The strangest part of that season is how quiet it was.
I had just moved to Lynchburg, thinking I was coming to be closer to family, only to watch them pack up and leave a few weeks later. One minute I belonged somewhere. The next minute I was a newcomer in a strange town with no community, no connections, and no real idea what came next.
And then COVID hit me like a freight train.
I wasn’t one of the lucky cases. I went down hard, and I stayed down. Three months flat. No strength. No breath. No voice. Just me and the four walls of an apartment I’d barely had time to memorize.
My business collapsed right along with me. So did my savings. Every bill felt like a countdown.
I remember lying there on the couch one afternoon, too weak to sit upright, and hearing the email ding—the notice that my rent had gone into collections. They were preparing eviction papers.
And there I was, unable to stand long enough to wash a dish.
Hope wasn’t even in the room with me. She wasn’t in the building. She wasn’t in the zip code.
There were days when the only sound in the whole apartment was the rattle of my own breathing and the old refrigerator humming like it was trying to keep me company.
I didn’t feel brave.
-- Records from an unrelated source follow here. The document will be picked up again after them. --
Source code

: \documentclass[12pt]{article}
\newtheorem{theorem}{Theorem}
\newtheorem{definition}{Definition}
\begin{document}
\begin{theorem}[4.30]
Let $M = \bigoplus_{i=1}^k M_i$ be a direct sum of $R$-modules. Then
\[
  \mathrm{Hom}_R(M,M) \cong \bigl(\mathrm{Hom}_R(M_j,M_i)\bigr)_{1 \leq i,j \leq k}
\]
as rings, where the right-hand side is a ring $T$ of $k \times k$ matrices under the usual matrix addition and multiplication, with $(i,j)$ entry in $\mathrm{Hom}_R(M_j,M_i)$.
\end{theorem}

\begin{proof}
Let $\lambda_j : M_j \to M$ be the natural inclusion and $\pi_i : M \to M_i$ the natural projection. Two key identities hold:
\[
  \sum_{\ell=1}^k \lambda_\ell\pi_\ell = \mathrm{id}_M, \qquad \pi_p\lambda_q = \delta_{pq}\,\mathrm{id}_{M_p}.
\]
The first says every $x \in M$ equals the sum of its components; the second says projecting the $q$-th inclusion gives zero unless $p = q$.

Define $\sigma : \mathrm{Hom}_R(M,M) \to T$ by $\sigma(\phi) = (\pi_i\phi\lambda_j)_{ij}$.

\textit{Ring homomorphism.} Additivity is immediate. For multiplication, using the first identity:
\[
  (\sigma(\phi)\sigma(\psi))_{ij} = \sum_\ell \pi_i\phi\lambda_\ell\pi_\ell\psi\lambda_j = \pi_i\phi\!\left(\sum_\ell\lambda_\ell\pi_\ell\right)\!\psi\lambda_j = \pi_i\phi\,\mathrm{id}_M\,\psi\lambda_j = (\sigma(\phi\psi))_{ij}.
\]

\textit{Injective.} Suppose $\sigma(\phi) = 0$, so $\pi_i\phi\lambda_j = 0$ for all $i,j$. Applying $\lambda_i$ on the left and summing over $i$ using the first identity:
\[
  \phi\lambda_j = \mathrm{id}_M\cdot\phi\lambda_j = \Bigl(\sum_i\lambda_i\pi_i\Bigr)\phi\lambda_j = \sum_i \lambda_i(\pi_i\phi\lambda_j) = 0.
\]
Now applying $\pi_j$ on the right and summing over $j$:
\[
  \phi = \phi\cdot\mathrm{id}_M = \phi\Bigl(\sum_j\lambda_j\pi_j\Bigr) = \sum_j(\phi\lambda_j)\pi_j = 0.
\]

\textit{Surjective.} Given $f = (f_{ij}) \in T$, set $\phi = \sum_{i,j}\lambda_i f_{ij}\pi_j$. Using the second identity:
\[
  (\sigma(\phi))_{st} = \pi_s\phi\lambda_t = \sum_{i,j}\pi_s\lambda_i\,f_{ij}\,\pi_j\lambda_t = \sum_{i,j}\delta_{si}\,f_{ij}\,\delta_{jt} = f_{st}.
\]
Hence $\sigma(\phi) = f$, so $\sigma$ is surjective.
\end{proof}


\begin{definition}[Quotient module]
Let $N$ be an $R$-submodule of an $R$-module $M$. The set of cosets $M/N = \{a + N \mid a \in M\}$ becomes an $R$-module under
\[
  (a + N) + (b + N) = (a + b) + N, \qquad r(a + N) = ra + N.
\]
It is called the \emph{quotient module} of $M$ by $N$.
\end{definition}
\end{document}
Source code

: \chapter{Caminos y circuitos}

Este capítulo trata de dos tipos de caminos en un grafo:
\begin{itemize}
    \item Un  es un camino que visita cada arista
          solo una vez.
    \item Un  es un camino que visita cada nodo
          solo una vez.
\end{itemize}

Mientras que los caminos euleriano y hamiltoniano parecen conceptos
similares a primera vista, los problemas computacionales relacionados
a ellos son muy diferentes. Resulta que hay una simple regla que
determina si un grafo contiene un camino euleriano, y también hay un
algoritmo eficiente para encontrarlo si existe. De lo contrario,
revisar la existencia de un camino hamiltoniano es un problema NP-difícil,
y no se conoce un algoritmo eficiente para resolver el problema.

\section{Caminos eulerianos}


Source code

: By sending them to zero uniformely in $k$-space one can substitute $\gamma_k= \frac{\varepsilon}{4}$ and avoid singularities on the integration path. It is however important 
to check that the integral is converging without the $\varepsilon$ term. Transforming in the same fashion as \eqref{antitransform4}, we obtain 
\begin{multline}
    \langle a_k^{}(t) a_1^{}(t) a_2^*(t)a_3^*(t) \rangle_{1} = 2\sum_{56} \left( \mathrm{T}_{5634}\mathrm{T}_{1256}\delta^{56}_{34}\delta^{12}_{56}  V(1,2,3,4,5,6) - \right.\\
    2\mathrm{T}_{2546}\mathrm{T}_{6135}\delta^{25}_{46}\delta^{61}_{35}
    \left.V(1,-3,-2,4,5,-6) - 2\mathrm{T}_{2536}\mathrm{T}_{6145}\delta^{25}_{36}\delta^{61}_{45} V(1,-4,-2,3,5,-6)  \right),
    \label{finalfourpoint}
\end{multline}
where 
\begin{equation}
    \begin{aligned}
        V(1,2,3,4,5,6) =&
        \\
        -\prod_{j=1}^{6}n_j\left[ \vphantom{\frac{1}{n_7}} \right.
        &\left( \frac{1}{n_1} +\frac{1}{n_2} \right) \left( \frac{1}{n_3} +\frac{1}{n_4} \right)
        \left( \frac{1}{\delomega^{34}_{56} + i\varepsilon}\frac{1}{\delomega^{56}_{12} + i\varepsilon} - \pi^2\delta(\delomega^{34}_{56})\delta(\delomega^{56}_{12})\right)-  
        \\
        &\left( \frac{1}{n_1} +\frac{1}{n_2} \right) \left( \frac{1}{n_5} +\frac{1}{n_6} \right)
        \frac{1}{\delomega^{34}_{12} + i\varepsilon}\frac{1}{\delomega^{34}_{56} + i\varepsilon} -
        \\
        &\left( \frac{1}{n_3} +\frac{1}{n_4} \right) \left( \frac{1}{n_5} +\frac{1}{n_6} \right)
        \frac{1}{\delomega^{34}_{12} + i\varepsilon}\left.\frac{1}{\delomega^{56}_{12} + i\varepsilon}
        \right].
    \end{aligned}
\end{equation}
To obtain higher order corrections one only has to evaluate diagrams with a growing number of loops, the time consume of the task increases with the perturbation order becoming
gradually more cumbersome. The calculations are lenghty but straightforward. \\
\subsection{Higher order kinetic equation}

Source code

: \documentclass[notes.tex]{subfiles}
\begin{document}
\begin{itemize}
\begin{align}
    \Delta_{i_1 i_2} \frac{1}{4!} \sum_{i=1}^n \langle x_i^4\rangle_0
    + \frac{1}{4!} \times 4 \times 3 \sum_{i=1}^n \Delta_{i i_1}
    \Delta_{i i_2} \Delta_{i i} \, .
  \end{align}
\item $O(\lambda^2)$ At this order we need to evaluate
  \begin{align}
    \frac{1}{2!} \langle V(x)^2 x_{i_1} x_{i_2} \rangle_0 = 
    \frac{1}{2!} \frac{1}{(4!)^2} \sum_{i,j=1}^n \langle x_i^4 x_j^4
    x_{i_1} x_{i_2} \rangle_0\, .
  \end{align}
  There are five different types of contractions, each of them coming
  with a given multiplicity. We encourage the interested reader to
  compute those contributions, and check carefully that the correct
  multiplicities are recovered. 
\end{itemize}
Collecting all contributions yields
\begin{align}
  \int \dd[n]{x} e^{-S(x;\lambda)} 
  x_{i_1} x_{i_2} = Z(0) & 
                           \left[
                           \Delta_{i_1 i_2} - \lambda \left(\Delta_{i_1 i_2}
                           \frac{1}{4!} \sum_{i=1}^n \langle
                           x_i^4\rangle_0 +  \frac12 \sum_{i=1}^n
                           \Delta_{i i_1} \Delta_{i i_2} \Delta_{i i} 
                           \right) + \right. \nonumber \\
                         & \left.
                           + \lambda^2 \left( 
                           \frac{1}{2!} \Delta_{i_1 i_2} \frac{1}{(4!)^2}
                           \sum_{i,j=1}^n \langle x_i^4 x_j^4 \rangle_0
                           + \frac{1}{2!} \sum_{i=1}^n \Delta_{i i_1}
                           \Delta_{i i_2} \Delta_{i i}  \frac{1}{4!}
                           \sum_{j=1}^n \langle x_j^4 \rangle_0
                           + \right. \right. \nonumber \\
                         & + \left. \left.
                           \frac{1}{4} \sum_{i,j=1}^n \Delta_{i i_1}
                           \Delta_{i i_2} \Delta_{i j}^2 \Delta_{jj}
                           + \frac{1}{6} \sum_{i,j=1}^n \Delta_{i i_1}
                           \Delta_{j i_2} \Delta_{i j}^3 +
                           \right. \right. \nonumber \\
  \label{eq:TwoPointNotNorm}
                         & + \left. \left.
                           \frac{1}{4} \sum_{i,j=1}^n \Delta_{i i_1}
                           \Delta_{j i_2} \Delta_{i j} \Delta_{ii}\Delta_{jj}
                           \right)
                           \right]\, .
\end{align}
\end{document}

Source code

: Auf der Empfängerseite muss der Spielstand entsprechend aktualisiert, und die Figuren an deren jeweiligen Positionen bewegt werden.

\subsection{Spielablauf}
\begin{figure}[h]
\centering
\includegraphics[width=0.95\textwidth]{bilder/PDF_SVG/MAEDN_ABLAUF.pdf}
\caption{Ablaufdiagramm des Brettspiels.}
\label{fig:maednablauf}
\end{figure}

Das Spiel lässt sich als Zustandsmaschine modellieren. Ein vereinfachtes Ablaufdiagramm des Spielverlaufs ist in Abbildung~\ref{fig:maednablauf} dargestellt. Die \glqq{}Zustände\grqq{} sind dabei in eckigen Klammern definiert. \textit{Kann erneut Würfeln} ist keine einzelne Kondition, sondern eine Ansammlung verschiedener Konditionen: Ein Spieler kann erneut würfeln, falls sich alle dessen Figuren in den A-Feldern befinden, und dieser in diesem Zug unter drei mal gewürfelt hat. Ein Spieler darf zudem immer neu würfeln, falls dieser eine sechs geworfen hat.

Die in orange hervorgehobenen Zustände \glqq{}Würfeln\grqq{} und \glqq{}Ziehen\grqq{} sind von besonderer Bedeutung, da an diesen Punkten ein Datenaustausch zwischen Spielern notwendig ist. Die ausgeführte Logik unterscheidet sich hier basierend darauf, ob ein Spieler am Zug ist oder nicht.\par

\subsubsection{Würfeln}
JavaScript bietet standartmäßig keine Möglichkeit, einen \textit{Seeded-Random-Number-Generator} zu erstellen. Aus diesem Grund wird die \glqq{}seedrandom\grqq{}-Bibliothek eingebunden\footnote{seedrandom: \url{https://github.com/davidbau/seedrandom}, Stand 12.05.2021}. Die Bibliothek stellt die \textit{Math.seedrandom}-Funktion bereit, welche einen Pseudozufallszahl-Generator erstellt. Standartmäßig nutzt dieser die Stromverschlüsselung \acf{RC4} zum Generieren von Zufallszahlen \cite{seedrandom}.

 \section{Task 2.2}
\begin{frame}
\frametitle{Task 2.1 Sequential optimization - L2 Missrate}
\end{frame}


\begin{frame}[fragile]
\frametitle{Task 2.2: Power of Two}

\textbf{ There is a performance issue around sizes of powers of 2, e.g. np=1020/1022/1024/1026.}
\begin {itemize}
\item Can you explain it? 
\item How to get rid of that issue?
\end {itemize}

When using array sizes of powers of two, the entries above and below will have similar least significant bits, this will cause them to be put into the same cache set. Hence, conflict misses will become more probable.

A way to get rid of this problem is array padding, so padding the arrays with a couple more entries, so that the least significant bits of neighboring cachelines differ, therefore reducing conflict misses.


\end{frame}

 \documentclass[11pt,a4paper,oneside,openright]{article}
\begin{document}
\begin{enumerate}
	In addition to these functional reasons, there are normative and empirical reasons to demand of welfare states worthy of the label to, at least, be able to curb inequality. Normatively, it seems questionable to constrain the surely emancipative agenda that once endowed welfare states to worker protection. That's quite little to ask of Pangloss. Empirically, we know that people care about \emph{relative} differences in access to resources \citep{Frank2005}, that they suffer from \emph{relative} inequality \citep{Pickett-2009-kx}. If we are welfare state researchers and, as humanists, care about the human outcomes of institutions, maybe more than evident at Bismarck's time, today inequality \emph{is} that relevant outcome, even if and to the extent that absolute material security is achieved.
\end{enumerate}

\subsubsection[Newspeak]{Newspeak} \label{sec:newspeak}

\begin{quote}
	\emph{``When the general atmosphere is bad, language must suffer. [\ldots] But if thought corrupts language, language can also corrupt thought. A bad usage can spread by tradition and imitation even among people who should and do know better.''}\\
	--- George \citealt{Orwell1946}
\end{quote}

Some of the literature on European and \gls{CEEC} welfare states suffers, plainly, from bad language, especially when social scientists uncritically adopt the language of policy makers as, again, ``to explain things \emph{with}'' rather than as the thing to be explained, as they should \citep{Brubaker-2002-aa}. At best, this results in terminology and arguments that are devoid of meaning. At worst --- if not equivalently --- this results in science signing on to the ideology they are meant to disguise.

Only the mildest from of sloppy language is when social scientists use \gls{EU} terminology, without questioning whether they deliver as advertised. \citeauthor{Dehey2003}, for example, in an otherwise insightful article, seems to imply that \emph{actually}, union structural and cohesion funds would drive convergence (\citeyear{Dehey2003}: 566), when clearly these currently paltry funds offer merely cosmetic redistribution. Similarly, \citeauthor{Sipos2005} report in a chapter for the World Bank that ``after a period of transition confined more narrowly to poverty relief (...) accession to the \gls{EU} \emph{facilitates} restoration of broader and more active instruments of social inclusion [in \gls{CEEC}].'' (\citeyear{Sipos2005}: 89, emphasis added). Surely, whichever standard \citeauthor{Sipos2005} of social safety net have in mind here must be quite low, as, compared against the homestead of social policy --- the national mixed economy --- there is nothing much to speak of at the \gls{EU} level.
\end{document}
I didn’t feel resilient.
I felt abandoned by life in a place where I didn’t know a single soul.
I learned to measure progress in inches, not miles.
Standing long enough to heat soup. Crawling back to bed before the blackout hit. Opening the blinds even though the light made me dizzy. Letting the shower run because I didn’t have the strength to get in it.
There was no inspiration. No epiphany. No glimmer of anything.
Just the stubborn fact that I was still here.
Some days I couldn’t even lift my phone to text someone from back home. I didn’t want to hear myself say the words out loud—I’m sick, I’m broke, I’m alone, and I might lose the only roof I have.
But every morning, my feet somehow found the floor.
Not with intention. Not with courage.
Just because gravity insisted.
And that became my rhythm: Let the body go where the heart can’t yet follow.
People talk a lot about hope.
But in that season, hope was too loud for me. Too bright. Too far away.
What kept me alive wasn’t hope.
It was motion. The smallest, slowest motion imaginable.
And here’s the thing—I’ll tell you later how I saved that apartment, how the tide eventually turned, how life found its way back in.
But in those early days, none of that was visible yet. I couldn’t even imagine it.
All I had was breath, the hum of a refrigerator, and a stubborn little spark in me that refused to vanish.
Sometimes survival looks exactly like that.
A woman in a new town, lying flat on her couch, inching forward in the dark until her heart finally remembers the way.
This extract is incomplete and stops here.